B) Indirect costs are allocated to each job as a ratio of the project’s revenue to total revenue. In this case, 15.95% ($3.1M of job revenue/$19.4M in total revenue) of indirect costs are assigned to this project.
C) Since the project’s adjusted revenue increases $262,200 due to the change in costs for drainage, total revenue during 2019 would equal $19,670,500; therefore the allocated share percentage increases slightly to 17.07% ($3.4M/$19.7M).
D) Taxes are adjusted for additional operational profit from the increase in direct job profit and as such, the effective tax assigned to this project increases in greater proportion than indirect and overhead costs.
An increase of $118,000 with the estimate’s hard costs generates an additional $105,900 of direct profit. This is a 47% increase in profits from a 9.2% increase in accuracy with the estimate.
This tenet of accuracy exists in all fields of construction.
Estimates Must Be Timely
The third tenet and just as important as the first two is that estimates must be timely. Preparation of an accurate estimate takes many hours and in some cases, days to prepare. Timely preparation is necessary to allow the management team to discuss and endorse the estimate. Without all parties getting onboard with the estimate’s end result, there will be finger pointing during the evaluation process. Thus, all contractors should develop a schedule of actions with all estimates in order to timely deliver the end proposal to the customer.
A reasonable schedule of actions will follow a timeline similar in nature as the following:
- Receipt of Request for Proposal (RFP) or Statement of Work (SOW) or some form of initiation prompts the need for an estimate.

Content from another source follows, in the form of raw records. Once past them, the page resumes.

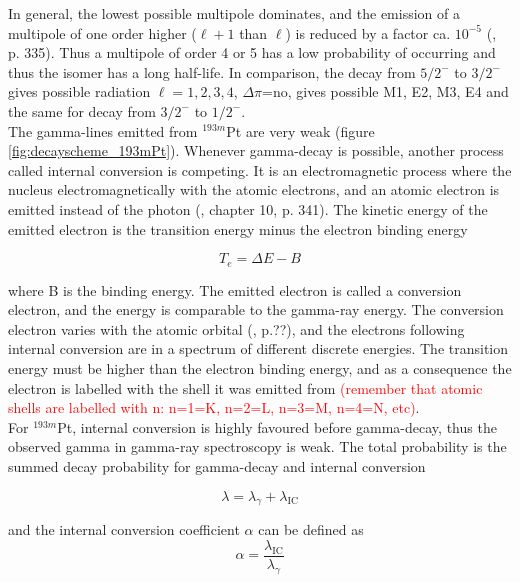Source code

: In general, the lowest possible multipole dominates, and the emission of a multipole of one order higher  ($\ell+1$ than $\ell$) is reduced by a factor ca. $10^{-5}$ (\cite{KraneKennethS.Halliday1987}, p. 335). Thus a multipole of order 4 or 5 has a low probability of occurring and thus the isomer has a long half-life. In comparison, the decay from $5/2^-$ to $3/2^-$ gives possible radiation $\ell=1,2,3,4$, $\Delta\pi$=no, gives possible M1, E2, M3, E4 and the same for decay from $3/2^-$ to $1/2^-$. \\

The gamma-lines emitted from $^{193m}$Pt are very weak (figure \ref{fig:decayscheme_193mPt}). Whenever gamma-decay is possible, another process called internal conversion is competing. It is an electromagnetic process where the nucleus electromagnetically with the atomic electrons, and an atomic electron is emitted instead of the photon (\cite{KraneKennethS.Halliday1987}, chapter 10, p. 341). The kinetic energy of the emitted electron is the transition energy minus the electron binding energy 

\begin{equation}
    T_e = \Delta E -B
\end{equation}

where B is the binding energy. The emitted electron is called a conversion electron, and the energy is comparable to the gamma-ray energy. The conversion electron varies with the atomic orbital (\cite{KraneKennethS.Halliday1987}, p.??), and the electrons following internal conversion are in a spectrum of different discrete energies. The transition energy must be higher than the electron binding energy, and as a consequence the electron is labelled with the shell it was emitted from \textcolor{red}{(remember that atomic shells are labelled with n: n=1=K, n=2=L, n=3=M, n=4=N, etc)}. \\

\noindent 
For $^{193m}$Pt, internal conversion is highly favoured before gamma-decay, thus the observed gamma in gamma-ray spectroscopy is weak. The total probability is the summed decay probability for gamma-decay and internal conversion 

\begin{equation}
    \lambda = \lambda_\gamma + \lambda_\text{IC}
\end{equation}

and the internal conversion coefficient $\alpha$ can be defined as 
\begin{equation}
    \alpha = \frac{\lambda_\text{IC}}{\lambda_\gamma}
\end{equation}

- Management reviews the receipt and notes any significant discrepancies from the company’s mission. Management must approve proceeding with generating an estimate.

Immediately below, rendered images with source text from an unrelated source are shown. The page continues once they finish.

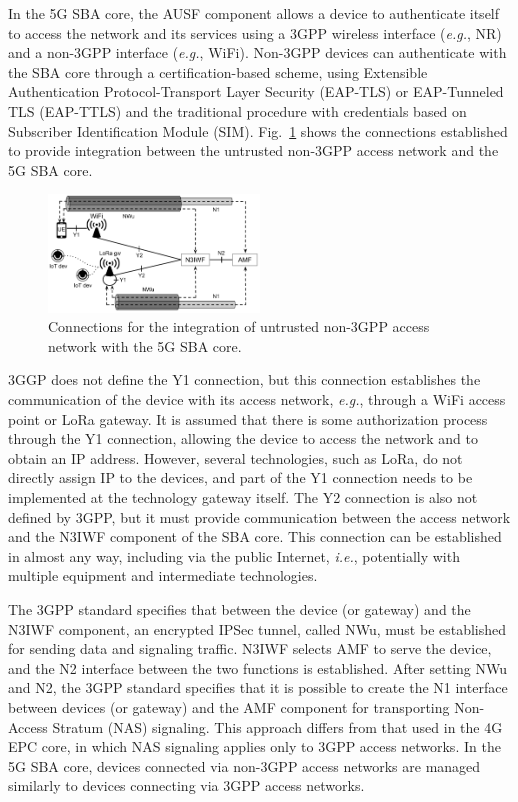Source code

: In the 5G SBA core, the AUSF component allows a device to authenticate itself to access the network and its services using a 3GPP wireless interface (\textit{e.g.}, NR) and a non-3GPP interface (\textit{e.g.}, WiFi). Non-3GPP devices can authenticate with the SBA core through a certification-based scheme, using Extensible Authentication Protocol-Transport Layer Security (EAP-TLS) or EAP-Tunneled TLS (EAP-TTLS) and the traditional procedure with credentials based on Subscriber Identification Module (SIM). Fig.~\ref{fig:non3gpp_connections} shows the connections established to provide integration between the untrusted non-3GPP access network and the 5G SBA core.

\begin{figure}[htb]
 \begin{center}
\includegraphics[width=0.5\textwidth]{figs/non3GPP_connections.pdf}
  \end{center}
\caption{Connections for the integration of untrusted non-3GPP access network with the 5G SBA core.}  
\label{fig:non3gpp_connections}
\end{figure}


3GGP does not define the Y1 connection, but this connection establishes the communication of the device with its access network, \textit{e.g.}, through a WiFi access point or LoRa gateway. It is assumed that there is some authorization process through the Y1 connection, allowing the device to access the network and to obtain an IP address. However, several technologies, such as LoRa, do not directly assign IP to the devices, and part of the Y1 connection needs to be implemented at the technology gateway itself. The Y2 connection is also not defined by 3GPP, but it must provide communication between the access network and the N3IWF component of the SBA core. This connection can be established in almost any way, including via the public Internet, \textit{i.e.}, potentially with multiple equipment and intermediate technologies.

The 3GPP standard specifies that between the device (or gateway) and the N3IWF component, an encrypted IPSec tunnel, called NWu, must be established for sending data and signaling traffic. N3IWF selects AMF to serve the device, and the N2 interface between the two functions is established. After setting NWu and N2, the 3GPP standard specifies that it is possible to create the N1 interface between devices (or gateway) and the AMF component for transporting Non-Access Stratum (NAS) signaling. This approach differs from that used in the 4G EPC core, in which NAS signaling applies only to 3GPP access networks. In the 5G SBA core, devices connected via non-3GPP access networks are managed similarly to devices connecting via 3GPP access networks.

- An Estimator is assigned the responsibility of generating the necessary documentation.
- Estimator puts together a set of tasks and gathers all information including points of contact, plans, list of materials, scope of work, etc.
- A pre-existing conditions questionnaire is filled out (commonly done during the site visit/walk-through).
- Any required subcontracting quotes are communicated with vendors and deadlines are documented to the vendors.
- Estimator finishes gathering all data including subcontractor quotes.
- Estimator prepares initial estimate for discussion with management team.
- Management team provides input and discussion.
- Final estimate is completed and approved by management.
Once the final estimate is completed and approved, the proposal can be then prepared and forwarded to the potential customer along with a preliminary contract or a letter of understanding between the parties. Often the customer will balk at the proposed price and request an understanding as the underlying reasoning for the values provided. There is some back and forth between the parties. With many negotiations back and forth, the customer will change the conditions or scope of work in order to reduce the proposed price. The better contractors educate the customer as to the underlying drivers of price variances to get the customer onboard and create a sense of trust.
Almost all construction contracts are driven by a sense of trust between the parties. This trust stems from good communications and the ability of the contractor to convey the various cost drivers of construction. Without timely preparation of an estimate, contractors cannot substantiate their position related to underlying costs during this negotiation period. Timeliness is required to achieve trust between both parties in a contract.
Principles are defined as rules or guidelines tailored to the respective industry. Unlike tenets, there are factors that can impact, change or completely ignore the respective principles. For example, inspection of site conditions is applicable to most construction contracts, but not necessarily for all contractors. Think about prefabricated construction or tradesmen, it isn’t necessary to inspect or verify site conditions, the lay of the land isn’t their responsibility. Thus, principles are not universally applicable whereas tenets are universal. Notice how principles are more refined in nature than tenets and often, principles are customized to the respective contractor.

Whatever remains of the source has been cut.